5:55 de la mañana. Pedrafita do Cebreiro (Lugo). Después de un largo viaje desde Madrid, siete personas (dos valencianos, dos mexicanos, dos madrileños y una malagueña) inician su peregrinación al Camino de Santiago bajo un ambiente gélido y neblino. La noche está cerrada y los más jóvenes, dos estudiantes inconscientes y avivados que planificaron el viaje el día anterior, tienen el reto de recorrer más de 160 kilómetros en 5 días; una locura. Pero qué importa, ellos están fuertes y los primeros cuatro kilómetros que conducen a la salida de la primera etapa los hacen en un santiamén. Por entonces, pesan más las ilusiones y las expectativas que la propia mochila, la cual no puede superar el 10% del peso del peregrino, primera regla.

Rumbo a Triacastela, primera etapa

Pero la expedición requiere de un líder y Juan José, un valenciano a punto de jubilarse, toma el mando. Horas después nos dijo que, junto a su esposa, llevaban cuatro años haciendo el Camino de Santiago por el Norte para llegar en año Santo y que la satisfacción de ir en grupo desde el inicio era mutua. Ellos también estaban desorientados y como delfines, buscaban una manada para unir fuerzas.
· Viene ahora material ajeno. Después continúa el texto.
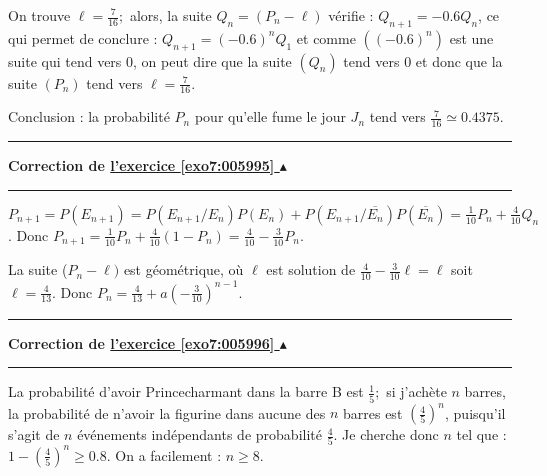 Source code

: \documentclass[11pt,a4paper]{article}
\newcounter{exo}
\newcommand{\correction}[1]{\hypertarget{cor7:#1}{}\label{cor7:#1}{\bf Correction de \hyperlink{exo7:#1}{l'exercice \ref{exo7:#1} $\blacktriangle$}}\vspace{1mm}\hrule\vspace{1mm}}
\newcommand{\fincorrection}{\vspace{1mm}\hrule\vspace*{7mm}}
\begin{document}
On trouve $\ell=\frac{7}{16};$ alors, la suite $Q_{n}=(P_{n}- \ell)$ vérifie : 
$Q_{n+1}= - 0.6Q_{n}$, ce qui permet de 
conclure : $Q_{n+1}=(-0.6)^{n}Q_{1}$
et comme $((-0.6)^{n})$ est une suite qui tend vers $0$, on peut dire que la
suite $(Q_{n})$ tend vers $0$ et donc que la suite $(P_n)$ tend vers $\ell=\frac{7}{16}.$

Conclusion : la probabilité $P_{n}$ pour qu'elle fume le jour $J_{n}$
tend vers $\frac{7}{16} \simeq 0.4375$.
\fincorrection
\correction{005995}
 $P_{n+1}=P(E_{n+1})=
P(E_{n+1}/E_n)P(E_n)+P(E_{n+1}/\overline{E_n})P(\overline{E_n})=\frac{1}{10}P_{n}+\frac{4}{10}Q_{n}$.
Donc
$P_{n+1}=\frac{1}{10}P_{n}+\frac{4}{10}(1-P_{n})=\frac{4}{10}-\frac{3}{10}P_{n}$.

La suite ($P_{n}-\ell)$ est géométrique, où $\ell$ est solution
de $\frac{4}{10}-\frac{3}{10}\ell=\ell$ soit $\ell=\frac{4}{13}$.
Donc $P_{n}=\frac{4}{13}+a(-\frac{3}{10})^{n-1}$.
\fincorrection
\correction{005996}
La probabilité d'avoir Princecharmant dans la barre B est $\frac{1}{5}; $ si j'achète $n$ barres, la probabilité de n'avoir la
figurine dans aucune des $n$ barres est $(\frac{4}{5})^{n}$, puisqu'il
s'agit de $n$ événements indépendants de probabilité $\frac{4}{5}$.
Je cherche donc $n$ tel que : $1-(\frac{4}{5})^{n}\geq 0.8$. On a facilement : $n\geq 8$.
\end{document}
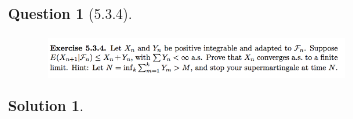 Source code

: \documentclass[11pt]{article}
\theoremstyle{plain}
\theoremstyle{quest}
\newtheorem*{question}{Question}
\newtheorem*{solution}{Solution}
\begin{document}
\newpage

\begin{question}[5.3.4]
\hfill
\begin{figure}[h!]
  \centering
    \includegraphics[width=0.7\textwidth]{d-5-3-4.png}
\end{figure}
\end{question}
\begin{solution} \hfill \\
\end{solution}
\end{document}
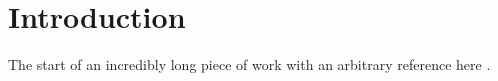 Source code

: \chapter{Introduction}
\label{ch:introduction}
The start of an incredibly long piece of work with an arbitrary reference here \cite{knuth:1984}. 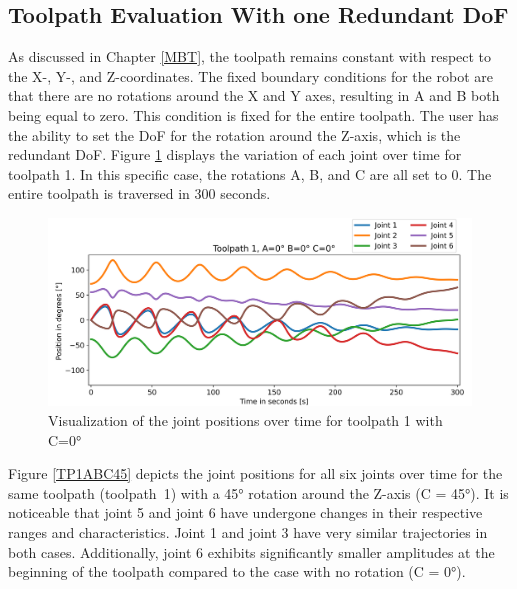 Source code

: \subsection{Toolpath Evaluation With one Redundant DoF}
As discussed in Chapter \ref{MBT}, the toolpath remains constant with respect to the X-, Y-, and Z-coordinates. The fixed boundary conditions for the robot are that there are no rotations around the X and Y axes, resulting in A and B both being equal to zero. This condition is fixed for the entire toolpath. The user has the ability to set the \acrshort{DoF} for the rotation around the Z-axis, which is the redundant \acrshort{DoF}. Figure \ref{TP1ABC0} displays the variation of each joint over time for toolpath 1. In this specific case, the rotations A, B, and C are all set to 0. The entire toolpath is traversed in 300 seconds.
\begin{figure}[H]
	\centerline{\includegraphics[width=1\textwidth]{figures/TP1ABC0.png}}
	\caption{Visualization of the joint positions over time for toolpath 1 with C=0°}
	\label{TP1ABC0}
\end{figure}

Figure \ref{TP1ABC45} depicts the joint positions for all six joints over time for the same toolpath (toolpath~1) with a 45° rotation around the Z-axis (C = 45°).  It is noticeable that joint 5 and joint 6 have undergone changes in their respective ranges and characteristics. Joint 1 and joint 3 have very similar trajectories in both cases. Additionally, joint 6 exhibits significantly smaller amplitudes at the beginning of the toolpath compared to the case with no rotation (C = 0°).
Estamos a 21.1 kilómetros de Triacastela, nuestro primer objetivo, y de momento, sólo trabajan las piernas. No hay tiempo para reflexionar. Nos dejamos guiar por las famosas flechas amarillas que nos acompañarán hasta la Catedral Santiago y por la dulce y extraña sensación de no saber lo que te espera en los siguientes 100 metros.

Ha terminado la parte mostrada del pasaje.